BEGIN Information
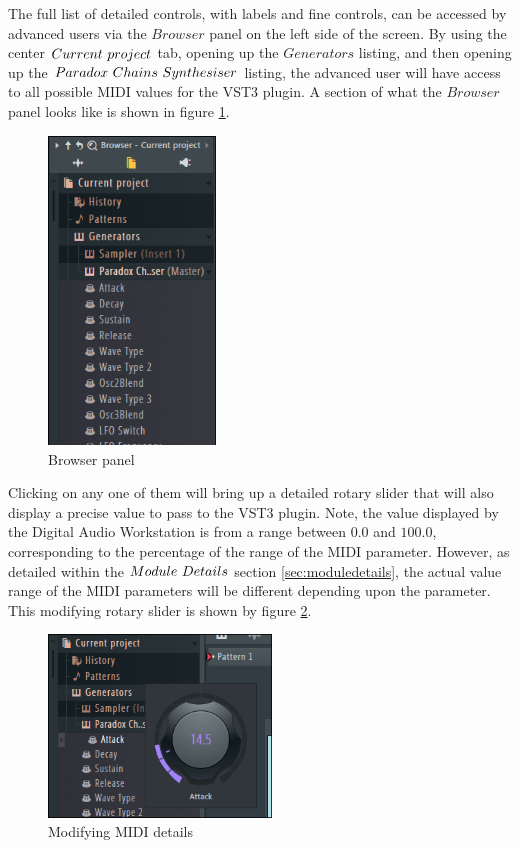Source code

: \documentclass[a4paper,12pt]{report}
\begin{document}
The full list of detailed controls, with labels and fine controls, can be accessed by advanced users via the $Browser$ panel on the left side of the screen. By using the center $Current\ \-project$ tab, opening up the $Generators$ listing, and then opening up the $Paradox\ \-Chains\ \-Synthesiser$ listing, the advanced user will have access to all possible MIDI values for the VST3 plugin. A section of what the $Browser$ panel looks like is shown in figure \ref{fig:browserpanel}.

\begin{figure}[h] \centering
\includegraphics[width=12em]{BrowserPanel2.png}
    \caption{Browser panel}     \label{fig:browserpanel} \end{figure}

Clicking on any one of them will bring up a detailed rotary slider that will also display a precise value to pass to the VST3 plugin. Note, the value displayed by the Digital Audio Workstation is from a range between $0.0$ and $100.0$, corresponding to the percentage of the range of the MIDI parameter. However, as detailed within the $Module\ \-Details$ section \ref{sec:moduledetails}, the actual value range of the MIDI parameters will be different depending upon the parameter. This modifying rotary slider is shown by figure \ref{fig:ModifyingDetailedMIDI}.

\begin{figure}[h]
\centering
\includegraphics[width=16em]{ModifyingDetailedMIDI.png}
    \caption{Modifying MIDI details}     \label{fig:ModifyingDetailedMIDI}
\end{figure}
\end{document}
END Information
Task description: Once the pictures are removed, reproduce the remaining entries above exactly.

Response:
Source code

: \documentclass[a4paper,12pt]{report}
\begin{document}
The full list of detailed controls, with labels and fine controls, can be accessed by advanced users via the $Browser$ panel on the left side of the screen. By using the center $Current\ \-project$ tab, opening up the $Generators$ listing, and then opening up the $Paradox\ \-Chains\ \-Synthesiser$ listing, the advanced user will have access to all possible MIDI values for the VST3 plugin. A section of what the $Browser$ panel looks like is shown in figure \ref{fig:browserpanel}.

\begin{figure}[h] \centering
\includegraphics[width=12em]{BrowserPanel2.png}
    \caption{Browser panel}     \label{fig:browserpanel} \end{figure}

Clicking on any one of them will bring up a detailed rotary slider that will also display a precise value to pass to the VST3 plugin. Note, the value displayed by the Digital Audio Workstation is from a range between $0.0$ and $100.0$, corresponding to the percentage of the range of the MIDI parameter. However, as detailed within the $Module\ \-Details$ section \ref{sec:moduledetails}, the actual value range of the MIDI parameters will be different depending upon the parameter. This modifying rotary slider is shown by figure \ref{fig:ModifyingDetailedMIDI}.

\begin{figure}[h]
\centering
\includegraphics[width=16em]{ModifyingDetailedMIDI.png}
    \caption{Modifying MIDI details}     \label{fig:ModifyingDetailedMIDI}
\end{figure}
\end{document}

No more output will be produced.